Mentre Pasquale parla con le mani afferra dal pentolone una pasta di formaggio filante che trasforma in una bella provola; ma il “miracolo” che si materializza sotto i nostri occhi è la creazione, con le stesse mani e con la stessa pasta di formaggio, di un cavallino completo di sella e redini. Restiamo stupiti da quella manualità, da quella padronanza del gesto capace di creare piccoli capolavori, piccole opere d’arte al formaggio.

Pasquale Giambrone con il suo cavallino di formaggio – ph Luca Urzì

«Ti racconto un fatto che mi è accaduto alcuni anni fa – continua Pasquale -. Mi trovavo ad una fiera, e per stupìre dei bambini ho creato nel mio box uno dei miei cavallini di formaggio. Ad un tratto si avvicinò alle mie spalle, complimentandosi, una bionda signora… era Licia Colò! La foto che mi ritraeva col cavallino e la Colò fu un ottimo vettore pubblicitario per l’azienda».

Licia Colò e Pasquale Giambrone – ph Archivio Giambrone

Marco è il più giovane della famiglia Giambrone e, a detta dei suoi fratelli, è il genio creativo dell’azienda, sempre in fermento con nuove idee. «Alcuni anni fa, per la voglia continua di migliorarci – racconta il minore dei Giambrone -, volevo creare qualcosa di nuovo per soddisfare i diversi gusti del mercato, ed allargare la nostra offerta. Dopo vari esperimenti ho realizzato il “Tomello”, un formaggio fresco a pasta molle ottenuto da latte di vacca crudo, che è stato ben accolto dai nostri clienti».
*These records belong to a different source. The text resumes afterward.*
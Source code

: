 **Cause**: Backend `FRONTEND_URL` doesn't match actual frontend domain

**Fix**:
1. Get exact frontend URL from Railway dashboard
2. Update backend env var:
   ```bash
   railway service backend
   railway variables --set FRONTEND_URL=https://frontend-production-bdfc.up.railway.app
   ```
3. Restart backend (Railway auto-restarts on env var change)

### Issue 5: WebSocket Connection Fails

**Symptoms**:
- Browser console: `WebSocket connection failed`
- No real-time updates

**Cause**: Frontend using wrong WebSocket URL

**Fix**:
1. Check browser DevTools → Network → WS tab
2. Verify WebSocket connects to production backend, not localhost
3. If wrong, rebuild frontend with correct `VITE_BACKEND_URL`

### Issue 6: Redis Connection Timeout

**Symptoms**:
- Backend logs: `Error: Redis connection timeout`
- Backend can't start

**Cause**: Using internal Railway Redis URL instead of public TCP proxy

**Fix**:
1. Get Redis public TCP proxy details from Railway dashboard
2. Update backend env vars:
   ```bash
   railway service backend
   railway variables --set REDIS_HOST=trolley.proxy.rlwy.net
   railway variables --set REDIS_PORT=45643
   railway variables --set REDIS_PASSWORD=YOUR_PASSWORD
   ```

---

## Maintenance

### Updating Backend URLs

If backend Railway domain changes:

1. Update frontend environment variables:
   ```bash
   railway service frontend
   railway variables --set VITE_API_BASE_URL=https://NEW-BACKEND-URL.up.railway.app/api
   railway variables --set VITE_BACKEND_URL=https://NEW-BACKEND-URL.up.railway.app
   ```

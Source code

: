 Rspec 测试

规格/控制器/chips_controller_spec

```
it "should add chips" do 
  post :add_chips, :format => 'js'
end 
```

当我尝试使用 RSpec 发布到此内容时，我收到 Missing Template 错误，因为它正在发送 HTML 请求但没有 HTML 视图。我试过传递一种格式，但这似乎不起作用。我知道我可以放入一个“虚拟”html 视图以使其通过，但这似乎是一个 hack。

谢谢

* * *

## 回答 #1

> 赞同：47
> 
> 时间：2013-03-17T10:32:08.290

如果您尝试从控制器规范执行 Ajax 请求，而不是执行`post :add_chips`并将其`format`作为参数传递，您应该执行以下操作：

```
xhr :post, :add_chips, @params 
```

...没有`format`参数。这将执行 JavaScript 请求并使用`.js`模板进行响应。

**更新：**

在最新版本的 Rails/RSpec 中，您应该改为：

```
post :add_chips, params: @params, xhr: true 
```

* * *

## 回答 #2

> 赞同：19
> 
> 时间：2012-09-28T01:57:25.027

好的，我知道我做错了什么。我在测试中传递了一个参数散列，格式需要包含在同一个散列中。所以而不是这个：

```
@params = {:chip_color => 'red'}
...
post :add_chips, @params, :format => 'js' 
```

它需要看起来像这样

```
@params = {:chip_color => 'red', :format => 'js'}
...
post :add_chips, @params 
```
Marco Giambrone con alcuni vasetti di yogurt artigianale – ph Luca Urzì

Intanto è il loro yogurt artigianale ad essere stato recentemente insignito di un titolo prestigioso, il secondo “più buono” d’Italia, e non è poco. Ma come sarà mai nata l’idea di produrlo?
«Chiacchierando con dei clienti… – racconta Marco – non avevo diretta esperienza sulla preparazione dello yogurt e mi sono buttato anima e corpo su questo nuovo progetto. E’stata una sfida con me stesso, volevo esaltare la qualità del nostro latte creando un mix di freschezza, intensità e gusto. Studiando e facendo ricerche, anche per scegliere i giusti macchinari, sono riuscito nel mio intento. Poi un giorno abbiamo ricevuto una telefonata dal Gambero Rossa, il resto è storia di questi giorni. Oggi utilizzando anche la frutta che coltiviamo in azienda abbiamo allargato l’offerta dei nostri yogurt».

Pasquale Giambrone mostra l’area della Fattoria didattica – ph Luca Urzì

Al termine di questa giornata ci concediamo un giro per i campi in compagnia di Pasquale. Visitiamo i capannoni, le stalle e i vari settori di questa grande azienda che è una bella realtà imprenditoriale e che qui, nel cuore dell’entroterra siciliano, assume un valore ancora più grande: anche in Sicilia l’impegno, il lavoro e la forza di volontà alla fine pagano.